By Cahner Olson
On my mom’s side of the family, I am the fourth descendant of Norwegian immigrants. Eli Olson, who would be my great-great-grandfather, arrived in Iowa in 1876 when he was just 2. We don’t know the reason for his immigration, but we do know he came at a time when almost one-ninth of Norway’s population was immigrating.
The surge started in the 1820s during times of religious tensions in the country. Eli and his parents followed the same trail as many other Norwegians, arriving in New York before moving west and settling on a farm in Iowa.
Fast forward almost 150 years.
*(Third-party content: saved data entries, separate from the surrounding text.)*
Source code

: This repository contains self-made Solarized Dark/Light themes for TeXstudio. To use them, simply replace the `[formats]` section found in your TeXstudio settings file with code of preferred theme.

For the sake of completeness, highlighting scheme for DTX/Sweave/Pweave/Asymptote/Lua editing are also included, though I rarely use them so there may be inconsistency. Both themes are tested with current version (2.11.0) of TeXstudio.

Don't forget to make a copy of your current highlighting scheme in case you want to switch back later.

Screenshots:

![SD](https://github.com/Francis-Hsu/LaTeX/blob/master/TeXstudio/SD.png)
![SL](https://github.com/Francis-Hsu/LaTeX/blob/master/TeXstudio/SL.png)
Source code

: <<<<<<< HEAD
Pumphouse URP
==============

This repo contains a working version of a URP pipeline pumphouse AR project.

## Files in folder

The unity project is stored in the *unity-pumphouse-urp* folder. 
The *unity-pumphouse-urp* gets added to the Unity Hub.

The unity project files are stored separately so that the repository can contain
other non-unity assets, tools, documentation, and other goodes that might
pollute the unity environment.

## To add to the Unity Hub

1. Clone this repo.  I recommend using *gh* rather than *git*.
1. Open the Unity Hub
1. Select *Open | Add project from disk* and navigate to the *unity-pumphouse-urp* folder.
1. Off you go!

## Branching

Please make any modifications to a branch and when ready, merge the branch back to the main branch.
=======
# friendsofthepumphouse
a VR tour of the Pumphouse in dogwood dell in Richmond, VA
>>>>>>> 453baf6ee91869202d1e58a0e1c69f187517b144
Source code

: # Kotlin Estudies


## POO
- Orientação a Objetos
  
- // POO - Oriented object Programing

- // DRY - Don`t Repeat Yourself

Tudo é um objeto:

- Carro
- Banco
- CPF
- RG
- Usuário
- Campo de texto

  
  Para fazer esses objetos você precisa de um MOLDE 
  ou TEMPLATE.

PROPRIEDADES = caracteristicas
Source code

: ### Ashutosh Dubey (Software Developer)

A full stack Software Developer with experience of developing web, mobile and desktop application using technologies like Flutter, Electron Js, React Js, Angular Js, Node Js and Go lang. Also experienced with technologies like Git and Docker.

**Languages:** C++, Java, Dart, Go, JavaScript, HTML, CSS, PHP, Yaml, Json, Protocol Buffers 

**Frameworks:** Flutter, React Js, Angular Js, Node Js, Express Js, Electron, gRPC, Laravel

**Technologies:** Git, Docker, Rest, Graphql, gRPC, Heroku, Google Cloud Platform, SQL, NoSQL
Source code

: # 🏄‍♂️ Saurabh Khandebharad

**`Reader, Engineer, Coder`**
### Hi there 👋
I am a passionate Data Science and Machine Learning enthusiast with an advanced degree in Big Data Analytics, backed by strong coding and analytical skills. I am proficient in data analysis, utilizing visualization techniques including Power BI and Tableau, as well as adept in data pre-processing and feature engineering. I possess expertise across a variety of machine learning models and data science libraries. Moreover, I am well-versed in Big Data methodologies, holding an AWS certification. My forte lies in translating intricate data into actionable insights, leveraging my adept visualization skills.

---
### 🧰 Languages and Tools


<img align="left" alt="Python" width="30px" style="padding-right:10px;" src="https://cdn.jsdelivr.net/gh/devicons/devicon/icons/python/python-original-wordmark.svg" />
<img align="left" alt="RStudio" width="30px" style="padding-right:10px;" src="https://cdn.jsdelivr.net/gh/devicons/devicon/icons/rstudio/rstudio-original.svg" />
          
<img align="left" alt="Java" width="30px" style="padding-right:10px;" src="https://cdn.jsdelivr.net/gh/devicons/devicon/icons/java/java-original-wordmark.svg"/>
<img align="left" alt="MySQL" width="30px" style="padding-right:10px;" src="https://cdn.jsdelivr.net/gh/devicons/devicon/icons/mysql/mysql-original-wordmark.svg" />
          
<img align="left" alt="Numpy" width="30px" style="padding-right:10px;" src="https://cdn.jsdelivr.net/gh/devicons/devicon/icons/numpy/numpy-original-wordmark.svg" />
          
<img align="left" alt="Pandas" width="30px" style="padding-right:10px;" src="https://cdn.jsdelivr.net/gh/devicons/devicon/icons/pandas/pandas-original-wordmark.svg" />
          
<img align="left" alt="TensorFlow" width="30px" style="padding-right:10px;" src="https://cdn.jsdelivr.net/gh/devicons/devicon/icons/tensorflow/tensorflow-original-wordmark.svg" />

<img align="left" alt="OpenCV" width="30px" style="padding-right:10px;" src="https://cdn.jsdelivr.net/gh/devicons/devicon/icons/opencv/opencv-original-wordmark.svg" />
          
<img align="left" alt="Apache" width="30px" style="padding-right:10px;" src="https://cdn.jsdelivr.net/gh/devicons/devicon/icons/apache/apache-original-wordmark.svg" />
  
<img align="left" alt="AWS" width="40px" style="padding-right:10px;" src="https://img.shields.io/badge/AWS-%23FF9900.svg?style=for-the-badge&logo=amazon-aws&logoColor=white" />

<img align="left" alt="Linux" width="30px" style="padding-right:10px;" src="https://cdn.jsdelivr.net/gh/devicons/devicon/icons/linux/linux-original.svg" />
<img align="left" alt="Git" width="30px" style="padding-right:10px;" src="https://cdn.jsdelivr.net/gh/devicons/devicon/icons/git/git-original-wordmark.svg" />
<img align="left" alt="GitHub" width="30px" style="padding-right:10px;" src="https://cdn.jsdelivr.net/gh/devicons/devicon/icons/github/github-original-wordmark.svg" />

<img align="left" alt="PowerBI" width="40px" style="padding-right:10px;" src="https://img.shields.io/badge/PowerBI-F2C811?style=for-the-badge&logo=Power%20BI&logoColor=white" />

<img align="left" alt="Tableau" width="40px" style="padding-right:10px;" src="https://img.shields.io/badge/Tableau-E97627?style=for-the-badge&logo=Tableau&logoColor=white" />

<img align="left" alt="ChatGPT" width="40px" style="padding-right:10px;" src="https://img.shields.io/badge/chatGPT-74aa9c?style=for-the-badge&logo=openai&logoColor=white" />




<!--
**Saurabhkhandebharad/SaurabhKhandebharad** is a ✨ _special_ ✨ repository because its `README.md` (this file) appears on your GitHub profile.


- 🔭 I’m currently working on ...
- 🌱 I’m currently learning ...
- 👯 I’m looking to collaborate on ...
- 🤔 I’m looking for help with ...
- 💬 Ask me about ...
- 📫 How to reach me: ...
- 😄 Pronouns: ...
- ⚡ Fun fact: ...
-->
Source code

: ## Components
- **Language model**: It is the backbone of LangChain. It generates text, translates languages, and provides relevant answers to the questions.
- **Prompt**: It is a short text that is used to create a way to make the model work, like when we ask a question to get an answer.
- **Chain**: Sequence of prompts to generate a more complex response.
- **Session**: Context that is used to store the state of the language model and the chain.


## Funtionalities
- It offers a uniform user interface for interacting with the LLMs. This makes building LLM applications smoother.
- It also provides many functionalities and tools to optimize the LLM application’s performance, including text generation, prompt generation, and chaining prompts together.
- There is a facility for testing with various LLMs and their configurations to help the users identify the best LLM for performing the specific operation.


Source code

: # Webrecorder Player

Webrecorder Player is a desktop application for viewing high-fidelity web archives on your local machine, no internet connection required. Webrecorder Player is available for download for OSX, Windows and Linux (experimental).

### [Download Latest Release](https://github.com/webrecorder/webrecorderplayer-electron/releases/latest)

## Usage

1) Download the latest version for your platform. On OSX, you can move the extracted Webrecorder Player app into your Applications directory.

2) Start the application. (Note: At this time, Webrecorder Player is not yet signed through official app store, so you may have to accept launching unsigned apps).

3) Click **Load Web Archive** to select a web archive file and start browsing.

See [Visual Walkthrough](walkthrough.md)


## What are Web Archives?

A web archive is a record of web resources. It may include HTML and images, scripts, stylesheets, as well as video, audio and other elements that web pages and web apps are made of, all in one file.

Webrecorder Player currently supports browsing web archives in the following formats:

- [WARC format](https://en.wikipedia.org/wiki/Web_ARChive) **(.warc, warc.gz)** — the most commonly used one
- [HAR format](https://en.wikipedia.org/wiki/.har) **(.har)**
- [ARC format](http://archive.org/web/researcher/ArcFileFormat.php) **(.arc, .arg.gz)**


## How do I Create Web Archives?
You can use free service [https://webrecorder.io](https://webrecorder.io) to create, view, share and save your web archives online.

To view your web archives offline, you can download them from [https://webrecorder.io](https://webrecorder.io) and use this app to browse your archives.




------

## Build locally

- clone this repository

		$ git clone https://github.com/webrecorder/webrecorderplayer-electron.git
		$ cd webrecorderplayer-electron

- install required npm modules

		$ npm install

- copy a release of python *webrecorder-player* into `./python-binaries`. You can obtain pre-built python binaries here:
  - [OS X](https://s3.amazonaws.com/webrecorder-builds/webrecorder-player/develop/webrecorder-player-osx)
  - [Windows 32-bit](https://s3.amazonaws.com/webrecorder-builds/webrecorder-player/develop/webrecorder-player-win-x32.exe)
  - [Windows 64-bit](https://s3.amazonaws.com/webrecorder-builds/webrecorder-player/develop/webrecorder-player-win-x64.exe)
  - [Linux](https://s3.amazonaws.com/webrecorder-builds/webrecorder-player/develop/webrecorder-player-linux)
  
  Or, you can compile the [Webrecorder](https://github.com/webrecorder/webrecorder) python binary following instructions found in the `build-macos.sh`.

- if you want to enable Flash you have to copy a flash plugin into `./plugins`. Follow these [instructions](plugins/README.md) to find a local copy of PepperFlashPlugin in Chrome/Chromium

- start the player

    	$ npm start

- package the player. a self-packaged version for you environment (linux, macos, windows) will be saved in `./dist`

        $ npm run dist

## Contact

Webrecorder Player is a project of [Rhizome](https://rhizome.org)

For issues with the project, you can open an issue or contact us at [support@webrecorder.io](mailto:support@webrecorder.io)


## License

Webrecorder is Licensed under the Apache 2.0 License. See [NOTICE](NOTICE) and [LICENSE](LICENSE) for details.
My mom, who works as a Realtor in Iowa and Nebraska, saw a listing in Shelby, Iowa, for a farmhouse that she recognized as the one my great-great-grandfather’s parents bought when they arrived from Norway. After Eli’s parents died and he was of age, he inherited the farm. I was 10 when I joined my mom and my mom’s cousin, Ron, to visit the farm before it was sold.
The house looked virtually the same as when my mom was a girl and spent her summers there. Ron remembered who used to sleep in each of the bedrooms when all the cousins, aunts and uncles piled into the house for family gatherings.
There was a barn behind the house that seemed almost in ruins during our visit. My mom remembered the barn well; the children used to play in it during the summer. But now it looked abandoned and in disarray. As we walked around inside, my mom found an old Hamm’s beer can, the same brand favored by Eli’s son, Earl, who would be my great-grandfather.
Our visit to the old farmhouse was in 2008, 40 years after Earl’s death. The Hamm’s beer can could have very well come from somebody else, but my mom kept the can as a memento to our visit and to the summers she spent there as a child. Ron also took a stool from that barn that he believes the cousins sat on while milking the cows.
A few years after our visit, the farmhouse and barn caught fire. Whatever structure was left was torn down and sold as farmland, causing a huge piece of my family’s history to disappear.
My cousin’s and I are the first generation of Olsons who have never played on the farm during the summer, but the family stories are still living on through an old milking stool and a Hamm’s beer can.